SUPPLIED INFORMATION below:
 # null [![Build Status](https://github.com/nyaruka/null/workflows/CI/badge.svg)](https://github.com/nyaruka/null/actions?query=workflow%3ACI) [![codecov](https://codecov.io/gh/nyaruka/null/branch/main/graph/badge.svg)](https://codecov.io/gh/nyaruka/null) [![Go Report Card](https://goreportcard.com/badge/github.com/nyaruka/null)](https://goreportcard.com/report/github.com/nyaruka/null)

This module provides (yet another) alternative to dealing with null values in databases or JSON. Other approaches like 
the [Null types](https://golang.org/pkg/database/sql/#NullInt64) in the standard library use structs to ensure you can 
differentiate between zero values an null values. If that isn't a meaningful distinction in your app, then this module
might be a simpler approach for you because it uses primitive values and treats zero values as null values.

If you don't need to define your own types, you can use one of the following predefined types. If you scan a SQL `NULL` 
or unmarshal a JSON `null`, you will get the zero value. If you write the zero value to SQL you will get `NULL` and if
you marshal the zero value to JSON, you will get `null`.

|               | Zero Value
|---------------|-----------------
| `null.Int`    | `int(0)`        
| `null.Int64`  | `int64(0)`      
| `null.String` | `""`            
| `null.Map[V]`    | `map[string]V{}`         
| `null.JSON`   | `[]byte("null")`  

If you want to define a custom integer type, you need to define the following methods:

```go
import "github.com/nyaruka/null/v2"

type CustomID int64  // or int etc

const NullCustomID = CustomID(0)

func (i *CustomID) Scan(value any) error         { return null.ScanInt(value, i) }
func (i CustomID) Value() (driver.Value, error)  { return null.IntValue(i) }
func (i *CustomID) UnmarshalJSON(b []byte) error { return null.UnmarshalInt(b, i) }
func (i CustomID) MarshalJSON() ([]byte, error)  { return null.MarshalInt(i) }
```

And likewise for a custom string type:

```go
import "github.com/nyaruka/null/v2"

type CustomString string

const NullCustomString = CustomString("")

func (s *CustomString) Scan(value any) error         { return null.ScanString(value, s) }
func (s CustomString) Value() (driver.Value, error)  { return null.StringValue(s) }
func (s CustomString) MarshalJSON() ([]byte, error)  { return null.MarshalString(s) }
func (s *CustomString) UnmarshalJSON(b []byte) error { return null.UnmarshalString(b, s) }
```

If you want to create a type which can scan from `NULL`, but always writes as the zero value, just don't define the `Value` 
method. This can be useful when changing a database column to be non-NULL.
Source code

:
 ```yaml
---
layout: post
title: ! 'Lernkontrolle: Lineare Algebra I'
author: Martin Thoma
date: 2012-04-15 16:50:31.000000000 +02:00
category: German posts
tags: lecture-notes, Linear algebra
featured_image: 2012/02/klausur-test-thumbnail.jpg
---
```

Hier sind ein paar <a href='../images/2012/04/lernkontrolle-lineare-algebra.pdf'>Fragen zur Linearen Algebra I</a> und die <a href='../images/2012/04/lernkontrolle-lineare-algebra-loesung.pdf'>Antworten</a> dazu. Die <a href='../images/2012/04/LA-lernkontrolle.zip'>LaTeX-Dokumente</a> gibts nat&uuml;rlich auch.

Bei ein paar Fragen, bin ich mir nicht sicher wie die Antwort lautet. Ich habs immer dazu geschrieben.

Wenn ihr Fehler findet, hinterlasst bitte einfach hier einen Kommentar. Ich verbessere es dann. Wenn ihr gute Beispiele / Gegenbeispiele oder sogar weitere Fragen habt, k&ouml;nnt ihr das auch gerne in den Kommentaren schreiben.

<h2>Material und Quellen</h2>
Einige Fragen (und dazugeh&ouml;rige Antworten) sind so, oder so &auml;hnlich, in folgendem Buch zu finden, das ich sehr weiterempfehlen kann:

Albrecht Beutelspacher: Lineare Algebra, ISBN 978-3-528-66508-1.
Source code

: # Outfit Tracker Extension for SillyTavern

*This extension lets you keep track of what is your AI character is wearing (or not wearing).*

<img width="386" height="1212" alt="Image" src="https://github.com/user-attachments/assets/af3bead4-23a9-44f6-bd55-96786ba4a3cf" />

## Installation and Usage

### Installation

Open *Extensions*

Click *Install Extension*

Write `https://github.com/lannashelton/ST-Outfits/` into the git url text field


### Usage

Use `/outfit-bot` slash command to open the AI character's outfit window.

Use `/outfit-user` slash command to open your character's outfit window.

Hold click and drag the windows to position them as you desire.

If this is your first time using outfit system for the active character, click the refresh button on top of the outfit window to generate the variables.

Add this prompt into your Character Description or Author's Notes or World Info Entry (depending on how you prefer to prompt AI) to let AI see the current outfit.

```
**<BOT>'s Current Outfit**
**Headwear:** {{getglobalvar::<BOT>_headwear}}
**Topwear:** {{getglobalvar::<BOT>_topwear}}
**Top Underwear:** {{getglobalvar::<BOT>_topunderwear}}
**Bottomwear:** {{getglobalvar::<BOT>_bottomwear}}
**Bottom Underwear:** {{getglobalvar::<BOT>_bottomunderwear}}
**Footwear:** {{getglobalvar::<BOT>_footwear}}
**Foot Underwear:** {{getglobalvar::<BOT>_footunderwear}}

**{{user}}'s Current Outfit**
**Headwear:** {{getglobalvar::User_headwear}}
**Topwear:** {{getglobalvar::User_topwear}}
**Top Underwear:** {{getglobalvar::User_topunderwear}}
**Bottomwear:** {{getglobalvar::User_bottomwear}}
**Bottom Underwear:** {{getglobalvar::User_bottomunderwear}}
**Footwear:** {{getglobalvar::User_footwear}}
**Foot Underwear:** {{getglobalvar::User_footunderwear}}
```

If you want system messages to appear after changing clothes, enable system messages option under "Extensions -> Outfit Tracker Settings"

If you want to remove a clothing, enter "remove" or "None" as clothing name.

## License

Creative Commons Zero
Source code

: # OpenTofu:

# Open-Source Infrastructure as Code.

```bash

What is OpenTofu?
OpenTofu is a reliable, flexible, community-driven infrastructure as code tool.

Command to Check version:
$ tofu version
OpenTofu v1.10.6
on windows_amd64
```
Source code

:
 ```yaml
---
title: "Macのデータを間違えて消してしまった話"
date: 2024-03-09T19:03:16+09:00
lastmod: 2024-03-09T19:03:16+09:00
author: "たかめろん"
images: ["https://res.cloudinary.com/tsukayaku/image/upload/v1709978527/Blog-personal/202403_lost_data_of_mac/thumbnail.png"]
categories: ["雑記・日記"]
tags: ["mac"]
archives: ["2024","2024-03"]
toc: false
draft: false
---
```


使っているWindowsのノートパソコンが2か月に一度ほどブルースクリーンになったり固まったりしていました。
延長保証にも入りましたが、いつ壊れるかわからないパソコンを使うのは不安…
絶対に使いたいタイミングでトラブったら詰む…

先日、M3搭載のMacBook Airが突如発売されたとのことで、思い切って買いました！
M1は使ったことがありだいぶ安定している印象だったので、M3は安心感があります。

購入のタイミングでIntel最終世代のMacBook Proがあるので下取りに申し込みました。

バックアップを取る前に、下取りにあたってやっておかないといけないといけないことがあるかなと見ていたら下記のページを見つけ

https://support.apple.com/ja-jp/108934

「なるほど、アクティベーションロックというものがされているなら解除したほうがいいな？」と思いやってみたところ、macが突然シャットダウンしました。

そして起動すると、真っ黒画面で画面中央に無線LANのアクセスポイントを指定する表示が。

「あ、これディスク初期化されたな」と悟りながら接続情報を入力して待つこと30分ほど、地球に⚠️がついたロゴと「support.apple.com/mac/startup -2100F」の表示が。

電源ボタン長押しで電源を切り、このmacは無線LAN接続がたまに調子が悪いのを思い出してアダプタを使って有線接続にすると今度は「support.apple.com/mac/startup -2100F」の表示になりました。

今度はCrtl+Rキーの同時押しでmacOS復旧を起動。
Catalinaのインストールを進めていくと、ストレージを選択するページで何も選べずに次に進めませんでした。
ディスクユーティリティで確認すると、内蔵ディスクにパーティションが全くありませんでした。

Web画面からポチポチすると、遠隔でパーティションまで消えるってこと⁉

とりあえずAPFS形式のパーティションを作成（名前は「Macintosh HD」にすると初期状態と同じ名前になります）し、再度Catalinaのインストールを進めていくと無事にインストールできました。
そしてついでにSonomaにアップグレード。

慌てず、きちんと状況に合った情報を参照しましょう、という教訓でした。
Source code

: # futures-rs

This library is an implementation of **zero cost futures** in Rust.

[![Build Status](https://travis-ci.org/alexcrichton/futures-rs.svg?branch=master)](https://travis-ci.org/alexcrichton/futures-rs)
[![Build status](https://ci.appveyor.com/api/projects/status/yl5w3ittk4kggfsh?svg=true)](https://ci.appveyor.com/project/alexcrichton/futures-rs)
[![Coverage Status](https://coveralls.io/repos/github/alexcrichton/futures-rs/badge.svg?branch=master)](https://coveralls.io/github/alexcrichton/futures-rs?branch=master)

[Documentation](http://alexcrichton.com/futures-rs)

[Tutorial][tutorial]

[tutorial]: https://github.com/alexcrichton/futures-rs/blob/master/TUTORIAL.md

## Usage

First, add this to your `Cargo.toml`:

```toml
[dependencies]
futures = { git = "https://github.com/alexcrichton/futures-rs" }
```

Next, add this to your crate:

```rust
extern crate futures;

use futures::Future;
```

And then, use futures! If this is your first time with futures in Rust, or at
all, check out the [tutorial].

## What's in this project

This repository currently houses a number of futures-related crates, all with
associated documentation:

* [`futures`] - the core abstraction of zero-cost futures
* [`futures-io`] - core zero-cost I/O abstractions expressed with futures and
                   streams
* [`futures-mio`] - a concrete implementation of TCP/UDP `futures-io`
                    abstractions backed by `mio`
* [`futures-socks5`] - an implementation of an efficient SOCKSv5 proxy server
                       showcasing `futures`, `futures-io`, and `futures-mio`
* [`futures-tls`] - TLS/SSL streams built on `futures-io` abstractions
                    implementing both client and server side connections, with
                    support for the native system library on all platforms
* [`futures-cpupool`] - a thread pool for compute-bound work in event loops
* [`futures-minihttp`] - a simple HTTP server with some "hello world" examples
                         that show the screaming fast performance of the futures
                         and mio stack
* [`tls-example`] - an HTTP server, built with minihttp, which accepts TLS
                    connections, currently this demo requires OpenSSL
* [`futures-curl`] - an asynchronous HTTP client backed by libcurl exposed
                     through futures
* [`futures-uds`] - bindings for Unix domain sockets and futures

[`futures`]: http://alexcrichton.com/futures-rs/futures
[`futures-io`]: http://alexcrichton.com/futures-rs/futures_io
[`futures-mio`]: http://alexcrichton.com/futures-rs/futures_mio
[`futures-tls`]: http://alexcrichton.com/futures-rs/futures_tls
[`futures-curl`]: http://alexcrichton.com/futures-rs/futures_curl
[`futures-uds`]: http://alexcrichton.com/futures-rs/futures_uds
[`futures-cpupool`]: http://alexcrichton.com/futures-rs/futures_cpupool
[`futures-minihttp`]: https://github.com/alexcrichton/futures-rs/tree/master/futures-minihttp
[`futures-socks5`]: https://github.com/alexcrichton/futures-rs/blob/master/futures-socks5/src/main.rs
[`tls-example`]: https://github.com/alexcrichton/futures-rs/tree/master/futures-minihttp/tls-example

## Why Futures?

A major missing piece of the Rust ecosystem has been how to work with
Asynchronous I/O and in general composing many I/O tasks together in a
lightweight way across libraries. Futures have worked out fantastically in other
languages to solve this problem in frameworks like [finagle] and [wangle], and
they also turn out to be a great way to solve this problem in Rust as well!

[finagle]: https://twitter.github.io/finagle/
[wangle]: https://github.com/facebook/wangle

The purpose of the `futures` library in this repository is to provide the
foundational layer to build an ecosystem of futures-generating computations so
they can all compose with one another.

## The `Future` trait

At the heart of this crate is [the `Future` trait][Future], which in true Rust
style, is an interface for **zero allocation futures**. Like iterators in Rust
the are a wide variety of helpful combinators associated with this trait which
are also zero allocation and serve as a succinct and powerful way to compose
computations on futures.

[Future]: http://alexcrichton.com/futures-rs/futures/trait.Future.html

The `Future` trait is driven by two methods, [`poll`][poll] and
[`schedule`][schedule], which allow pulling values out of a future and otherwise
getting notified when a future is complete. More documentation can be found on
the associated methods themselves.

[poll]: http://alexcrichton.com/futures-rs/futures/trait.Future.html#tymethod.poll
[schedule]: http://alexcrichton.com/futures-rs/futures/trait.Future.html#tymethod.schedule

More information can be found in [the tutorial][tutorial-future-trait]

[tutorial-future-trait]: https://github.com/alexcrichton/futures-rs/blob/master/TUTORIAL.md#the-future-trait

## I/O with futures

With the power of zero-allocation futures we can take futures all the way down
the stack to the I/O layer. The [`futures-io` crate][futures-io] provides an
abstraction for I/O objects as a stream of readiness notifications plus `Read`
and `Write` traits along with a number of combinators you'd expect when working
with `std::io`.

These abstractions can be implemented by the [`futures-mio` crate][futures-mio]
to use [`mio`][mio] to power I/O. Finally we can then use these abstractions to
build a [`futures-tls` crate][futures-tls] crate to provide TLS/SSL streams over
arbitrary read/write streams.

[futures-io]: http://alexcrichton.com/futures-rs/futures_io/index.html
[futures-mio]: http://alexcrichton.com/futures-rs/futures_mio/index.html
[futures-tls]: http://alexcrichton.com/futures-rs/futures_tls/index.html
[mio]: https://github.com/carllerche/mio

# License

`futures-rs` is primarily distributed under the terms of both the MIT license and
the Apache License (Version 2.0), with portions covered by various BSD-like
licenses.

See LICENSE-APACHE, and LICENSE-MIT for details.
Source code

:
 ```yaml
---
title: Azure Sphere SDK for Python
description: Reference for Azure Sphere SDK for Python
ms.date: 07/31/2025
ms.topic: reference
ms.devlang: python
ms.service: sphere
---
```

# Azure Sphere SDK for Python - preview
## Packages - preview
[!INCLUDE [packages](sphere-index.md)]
End of SUPPLIED INFORMATION.
## DIRECTIONS
Check each line above for the word "ecosystem" and copy the ones that have it.

## SOLUTION TO THIS PROBLEM
A major missing piece of the Rust ecosystem has been how to work with
foundational layer to build an ecosystem of futures-generating computations so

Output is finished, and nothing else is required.